▶ _Your task_: All of the data that follows is to be written out exactly, with images excluded.

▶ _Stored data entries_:
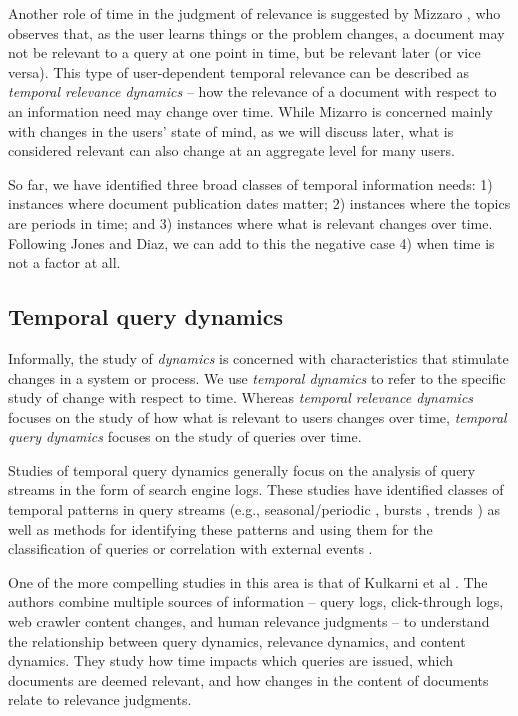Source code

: \documentclass{sig-alternate}
\begin{document}
Another role of time in the judgment of relevance is suggested by Mizzaro \cite{Mizzaro1997}, who observes that, as the user learns things or the problem changes, a document may not be relevant to a query at one point in time, but be relevant later (or vice versa).  This type of user-dependent temporal relevance can be described as \emph{temporal relevance dynamics} -- how the relevance of a document with respect to an information need may change over time. While Mizarro is concerned mainly with changes in the users' state of mind, as we will discuss later, what is considered relevant can also change at an aggregate level for many users.

So far, we have identified three broad classes of temporal information needs: 1) instances where document publication dates matter; 2) instances where the topics are periods in time; and 3) instances where what is relevant changes over time. Following Jones and Diaz, we can add to this the negative case 4) when time is not a factor at all.

\subsection{Temporal query dynamics}

Informally, the study of \emph{dynamics} is concerned with characteristics that stimulate changes in a system or process. We use \emph{temporal dynamics} to refer to the specific study of change with respect to time. Whereas \emph{temporal relevance dynamics} focuses on the study of how what is relevant to users changes over time, \emph{temporal query dynamics} focuses on the study of queries over time. \cite{Kulkarni2011}

Studies of temporal query dynamics generally focus on the analysis of query streams in the form of search engine logs. These studies have identified classes of temporal patterns in query streams (e.g., seasonal/periodic \cite{Shokouhi2011}, bursts \cite{Vlachos2004}, trends \cite{Parikh2008}) as well as methods for identifying these patterns and using them for the classification of queries or correlation with external events \cite{Lavrenko2000,Vlachos2004}.

One of the more compelling studies in this area is that of Kulkarni et al \cite{Kulkarni2011}.  The authors combine multiple sources of information -- query logs, click-through logs, web crawler content changes, and human relevance judgments -- to understand the relationship between query dynamics, relevance dynamics, and content dynamics. They study how time impacts which queries are issued, which documents are deemed relevant, and how changes in the content of documents relate to relevance judgments.
\end{document}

▶ _Exercise result_:
Source code

: \documentclass{sig-alternate}
\begin{document}
Another role of time in the judgment of relevance is suggested by Mizzaro \cite{Mizzaro1997}, who observes that, as the user learns things or the problem changes, a document may not be relevant to a query at one point in time, but be relevant later (or vice versa).  This type of user-dependent temporal relevance can be described as \emph{temporal relevance dynamics} -- how the relevance of a document with respect to an information need may change over time. While Mizarro is concerned mainly with changes in the users' state of mind, as we will discuss later, what is considered relevant can also change at an aggregate level for many users.

So far, we have identified three broad classes of temporal information needs: 1) instances where document publication dates matter; 2) instances where the topics are periods in time; and 3) instances where what is relevant changes over time. Following Jones and Diaz, we can add to this the negative case 4) when time is not a factor at all.

\subsection{Temporal query dynamics}

Informally, the study of \emph{dynamics} is concerned with characteristics that stimulate changes in a system or process. We use \emph{temporal dynamics} to refer to the specific study of change with respect to time. Whereas \emph{temporal relevance dynamics} focuses on the study of how what is relevant to users changes over time, \emph{temporal query dynamics} focuses on the study of queries over time. \cite{Kulkarni2011}

Studies of temporal query dynamics generally focus on the analysis of query streams in the form of search engine logs. These studies have identified classes of temporal patterns in query streams (e.g., seasonal/periodic \cite{Shokouhi2011}, bursts \cite{Vlachos2004}, trends \cite{Parikh2008}) as well as methods for identifying these patterns and using them for the classification of queries or correlation with external events \cite{Lavrenko2000,Vlachos2004}.

One of the more compelling studies in this area is that of Kulkarni et al \cite{Kulkarni2011}.  The authors combine multiple sources of information -- query logs, click-through logs, web crawler content changes, and human relevance judgments -- to understand the relationship between query dynamics, relevance dynamics, and content dynamics. They study how time impacts which queries are issued, which documents are deemed relevant, and how changes in the content of documents relate to relevance judgments.
\end{document}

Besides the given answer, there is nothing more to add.